Sister Keys Clean Up
Larry Beggs positions his barge so volunteers Benny Parrish, Becky Parrish and Taylor Wilson can unload their kayaks. - Submitted | Sun

Sarasota Bay Watch (SBW) conducted its annual Sister Keys Clean Up on Saturday, April 28. The event was hosted by the Chiles Group and held on the beach at the Mar Vista Dockside restaurant. On this beautiful morning, 80 volunteers organized by SBW Events Coordinator Ronda Ryan worked for four hours on the island and around the mangrove fringes collecting 1,300 pounds of trash and 80 recyclable items.

At the start of the event, I, as Sarasota Bay Watch Chairman Emeritus, gave the volunteers a brief history of the Sister Keys. The islands were originally slated for development in the early 60s and were once again threatened in 1989 when they went on sale for $1 million. That spurred a group of citizens to form the Sister Keys Conservancy in an attempt to buy and preserve the islands as a nature preserve.

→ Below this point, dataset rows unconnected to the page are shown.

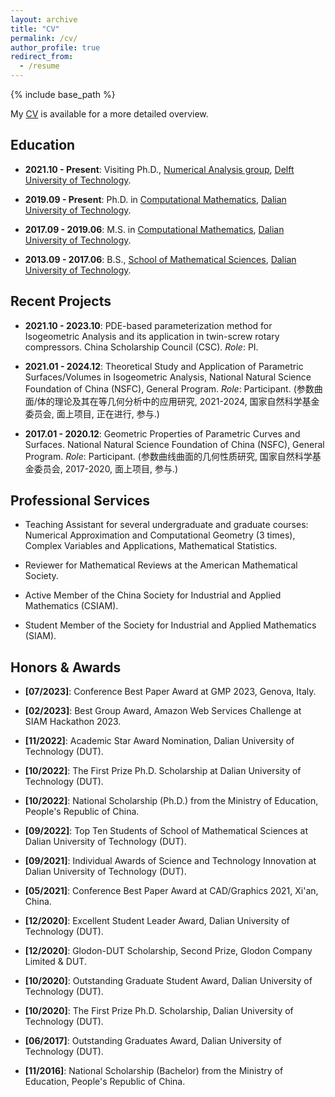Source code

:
```yaml
---
layout: archive
title: "CV"
permalink: /cv/
author_profile: true
redirect_from:
  - /resume
---
```


{% include base_path %}

My [CV](../files/pdf/Ye%20Ji's%20CV.pdf) is available for a more detailed overview. 

## Education

- **2021.10 - Present**: Visiting Ph.D., [Numerical Analysis group](https://www.tudelft.nl/ewi/over-de-faculteit/afdelingen/applied-mathematics/numerical-analysis), [Delft University of Technology](https://www.tudelft.nl/).
  
- **2019.09 - Present**: Ph.D. in [Computational Mathematics](http://en.dlut.edu.cn/), [Dalian University of Technology](http://en.dlut.edu.cn/).
  
- **2017.09 - 2019.06**: M.S. in [Computational Mathematics](http://en.dlut.edu.cn/), [Dalian University of Technology](http://en.dlut.edu.cn/).
  
- **2013.09 - 2017.06**: B.S., [School of Mathematical Sciences](http://math.dlut.edu.cn/English.htm), [Dalian University of Technology](http://en.dlut.edu.cn/).

## Recent Projects

- **2021.10 - 2023.10**: PDE-based parameterization method for Isogeometric Analysis and its application in twin-screw rotary compressors. China Scholarship Council (CSC). *Role*: PI. 

- **2021.01 - 2024.12**: Theoretical Study and Application of Parametric Surfaces/Volumes in Isogeometric Analysis, National Natural Science Foundation of China (NSFC), General Program. *Role*: Participant. 
(参数曲面/体的理论及其在等几何分析中的应用研究, 2021-2024, 国家自然科学基金委员会, 面上项目, 正在进行, 参与.) 

- **2017.01 - 2020.12**: Geometric Properties of Parametric Curves and Surfaces. National Natural Science Foundation of China (NSFC), General Program. *Role*: Participant. 
(参数曲线曲面的几何性质研究, 国家自然科学基金委员会, 2017-2020, 面上项目, 参与.) 

<!-- ## Publications

<ul>{% for post in site.publications %}
  {% include archive-single-cv.html %}
{% endfor %}</ul>

## Talks

<ul>{% for post in site.talks %}
  {% include archive-single-talk-cv.html %}
{% endfor %}</ul>

## Teaching

<ul>{% for post in site.teaching %}
  {% include archive-single-cv.html %}
{% endfor %}</ul> -->

## Professional Services

- Teaching Assistant for several undergraduate and graduate courses: Numerical Approximation and Computational Geometry (3 times), Complex Variables and Applications, Mathematical Statistics.
  
- Reviewer for Mathematical Reviews at the American Mathematical Society.
  
- Active Member of the China Society for Industrial and Applied Mathematics (CSIAM).
  
- Student Member of the Society for Industrial and Applied Mathematics (SIAM).

## Honors & Awards

- **[07/2023]**: Conference Best Paper Award at GMP 2023, Genova, Italy.
  
- **[02/2023]**: Best Group Award, Amazon Web Services Challenge at SIAM Hackathon 2023.
  
- **[11/2022]**: Academic Star Award Nomination, Dalian University of Technology (DUT).

- **[10/2022]**: The First Prize Ph.D. Scholarship at Dalian University of Technology (DUT).

- **[10/2022]**: National Scholarship (Ph.D.) from the Ministry of Education, People's Republic of China.

- **[09/2022]**: Top Ten Students of School of Mathematical Sciences at Dalian University of Technology (DUT).

- **[09/2021]**: Individual Awards of Science and Technology Innovation at Dalian University of Technology (DUT).

- **[05/2021]**: Conference Best Paper Award at CAD/Graphics 2021, Xi'an, China.

- **[12/2020]**: Excellent Student Leader Award, Dalian University of Technology (DUT).

- **[12/2020]**: Glodon-DUT Scholarship, Second Prize, Glodon Company Limited & DUT.

- **[10/2020]**: Outstanding Graduate Student Award, Dalian University of Technology (DUT).

- **[10/2020]**: The First Prize Ph.D. Scholarship, Dalian University of Technology (DUT).

- **[06/2017]**: Outstanding Graduates Award, Dalian University of Technology (DUT).

- **[11/2016]**: National Scholarship (Bachelor) from the Ministry of Education, People's Republic of China.


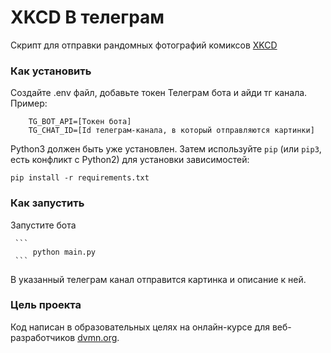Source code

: # XKCD В телеграм

Скрипт для отправки рандомных фотографий комиксов [XKCD](https://xkcd.com/)
### Как установить
Создайте .env файл, добавьте токен Телеграм бота и айди тг канала.
Пример:
```
    TG_BOT_API=[Токен бота]
    TG_CHAT_ID=[Id телеграм-канала, в который отправляются картинки]
```

Python3 должен быть уже установлен. 
Затем используйте `pip` (или `pip3`, есть конфликт с Python2) для установки зависимостей:
```
pip install -r requirements.txt
```

### Как запустить

Запустите бота

     ```
         python main.py
     ```
В указанный телеграм канал отправится картинка и описание к ней.

### Цель проекта

Код написан в образовательных целях на онлайн-курсе для веб-разработчиков [dvmn.org](https://dvmn.org/).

After three years of lobbying, bake sales and two music in the park events, the group had only raised $50,000 towards the $1 million sale price. They then went to the town of Longboat Key, which needed additional open space for its comprehensive plan. The town consummated the sale in 1994, assuring the keys would not be developed.

The islands underwent a million-dollar mitigation in 2007 that removed all invasive species, planted native flora and created a two-acre wetland. In the last decade, 6-foot mangroves have grown from seeds recruited naturally from the waterways. The rest of the uplands have matured, making the islands one of the best examples of a thriving native marine environment in coastal Florida.

The cleanup would not have been possible without the support of The Chiles Group, Mar Vista and the town of Longboat Key. Longboat Key Manager Tom Harmer and his wife, Dee, attended and participated in the cleanup, and Longboat Key Marine Officer Nick Renno patrolled the Intracoastal Waterway to slow boaters.

There were many kayakers present and shore-bound volunteers were ferried to the island by local fishing guide Capt. Casey Lamb and village resident Mark McBride as well as SBW board members Al Jeffery, John Ryan and Steve Martin. Larry Beggs with Reef Innovations brought a barge where volunteers could offload their trash.

Back at the Mar Vista, volunteers created a human chain to load the debris into a truck provided by the town of Longboat Key. One of the people pivotal to the event’s success, James Linkogle, wasn’t able to attend. Linkogle and public works employees cleared and marked trails in the days leading up to the cleanup. Linkogle is projects manager for the Longboat Key Public Works Department.

Volunteers found a wide range of debris including a bed frame, boat cushions, umbrellas, life vests, a boat hull, a tackle box, multiple buckets, crab pots, fishing poles and buoys. All plastics and cans were collected in separate green bags and recycled.

At 11:30 a.m., everyone headed back to the Mar Vista where they were treated to a complimentary lunch of hamburgers, chicken sandwiches, Caesar salad and all the trimmings. Before everyone left, SBW Co-President Larry Stults explained the mission of Sarasota Bay Watch, the motto of which is “A Healthy Bay Is Everybody’s Business.”

SBW has been conducting a scallop restoration project for many years and this year will be releasing 200,000 Southern hard-shell clams into bay waters. The clams are being raised by a clam farmer in Pine Island Sound and will, hopefully, kick-start the return of clams, which have been disappearing from bay waters.

At the end of the day, volunteers expressed their enthusiasm for a day of camaraderie, good deeds and a new appreciation for the importance of working to create a healthy bay.